**About this exercise:**
Produce a verbatim copy of the data below that contains no pictures.

**Source information:**

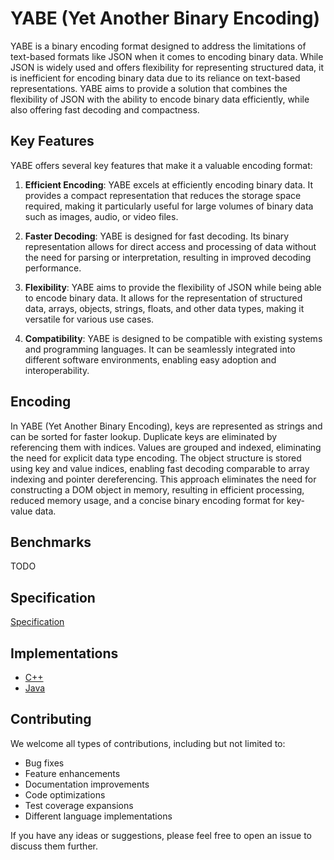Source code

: # YABE (Yet Another Binary Encoding)

YABE is a binary encoding format designed to address the limitations of text-based formats like JSON when it comes to encoding binary data. While JSON is widely used and offers flexibility for representing structured data, it is inefficient for encoding binary data due to its reliance on text-based representations. YABE aims to provide a solution that combines the flexibility of JSON with the ability to encode binary data efficiently, while also offering fast decoding and compactness.

## Key Features

YABE offers several key features that make it a valuable encoding format:

1. **Efficient Encoding**: YABE excels at efficiently encoding binary data. It provides a compact representation that reduces the storage space required, making it particularly useful for large volumes of binary data such as images, audio, or video files.

2. **Faster Decoding**: YABE is designed for fast decoding. Its binary representation allows for direct access and processing of data without the need for parsing or interpretation, resulting in improved decoding performance.

3. **Flexibility**: YABE aims to provide the flexibility of JSON while being able to encode binary data. It allows for the representation of structured data, arrays, objects, strings, floats, and other data types, making it versatile for various use cases.

4. **Compatibility**: YABE is designed to be compatible with existing systems and programming languages. It can be seamlessly integrated into different software environments, enabling easy adoption and interoperability.

## Encoding

In YABE (Yet Another Binary Encoding), keys are represented as strings and can be sorted for faster lookup. Duplicate keys are eliminated by referencing them with indices. Values are grouped and indexed, eliminating the need for explicit data type encoding. The object structure is stored using key and value indices, enabling fast decoding comparable to array indexing and pointer dereferencing. This approach eliminates the need for constructing a DOM object in memory, resulting in efficient processing, reduced memory usage, and a concise binary encoding format for key-value data.

## Benchmarks

TODO

## Specification

[Specification](specification.md)

## Implementations

- [C++](https://github.com/chonwhite/yabe-cpp)
- [Java](https://github.com/chonwhite/yabe-java)

## Contributing
We welcome all types of contributions, including but not limited to:

- Bug fixes
- Feature enhancements
- Documentation improvements
- Code optimizations
- Test coverage expansions
- Different language implementations

If you have any ideas or suggestions, please feel free to open an issue to discuss them further.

**Result of this exercise:**
Source code

: # YABE (Yet Another Binary Encoding)

YABE is a binary encoding format designed to address the limitations of text-based formats like JSON when it comes to encoding binary data. While JSON is widely used and offers flexibility for representing structured data, it is inefficient for encoding binary data due to its reliance on text-based representations. YABE aims to provide a solution that combines the flexibility of JSON with the ability to encode binary data efficiently, while also offering fast decoding and compactness.

## Key Features

YABE offers several key features that make it a valuable encoding format:

1. **Efficient Encoding**: YABE excels at efficiently encoding binary data. It provides a compact representation that reduces the storage space required, making it particularly useful for large volumes of binary data such as images, audio, or video files.

2. **Faster Decoding**: YABE is designed for fast decoding. Its binary representation allows for direct access and processing of data without the need for parsing or interpretation, resulting in improved decoding performance.

3. **Flexibility**: YABE aims to provide the flexibility of JSON while being able to encode binary data. It allows for the representation of structured data, arrays, objects, strings, floats, and other data types, making it versatile for various use cases.

4. **Compatibility**: YABE is designed to be compatible with existing systems and programming languages. It can be seamlessly integrated into different software environments, enabling easy adoption and interoperability.

## Encoding

In YABE (Yet Another Binary Encoding), keys are represented as strings and can be sorted for faster lookup. Duplicate keys are eliminated by referencing them with indices. Values are grouped and indexed, eliminating the need for explicit data type encoding. The object structure is stored using key and value indices, enabling fast decoding comparable to array indexing and pointer dereferencing. This approach eliminates the need for constructing a DOM object in memory, resulting in efficient processing, reduced memory usage, and a concise binary encoding format for key-value data.

## Benchmarks

TODO

## Specification

[Specification](specification.md)

## Implementations

- [C++](https://github.com/chonwhite/yabe-cpp)
- [Java](https://github.com/chonwhite/yabe-java)

## Contributing
We welcome all types of contributions, including but not limited to:

- Bug fixes
- Feature enhancements
- Documentation improvements
- Code optimizations
- Test coverage expansions
- Different language implementations

If you have any ideas or suggestions, please feel free to open an issue to discuss them further.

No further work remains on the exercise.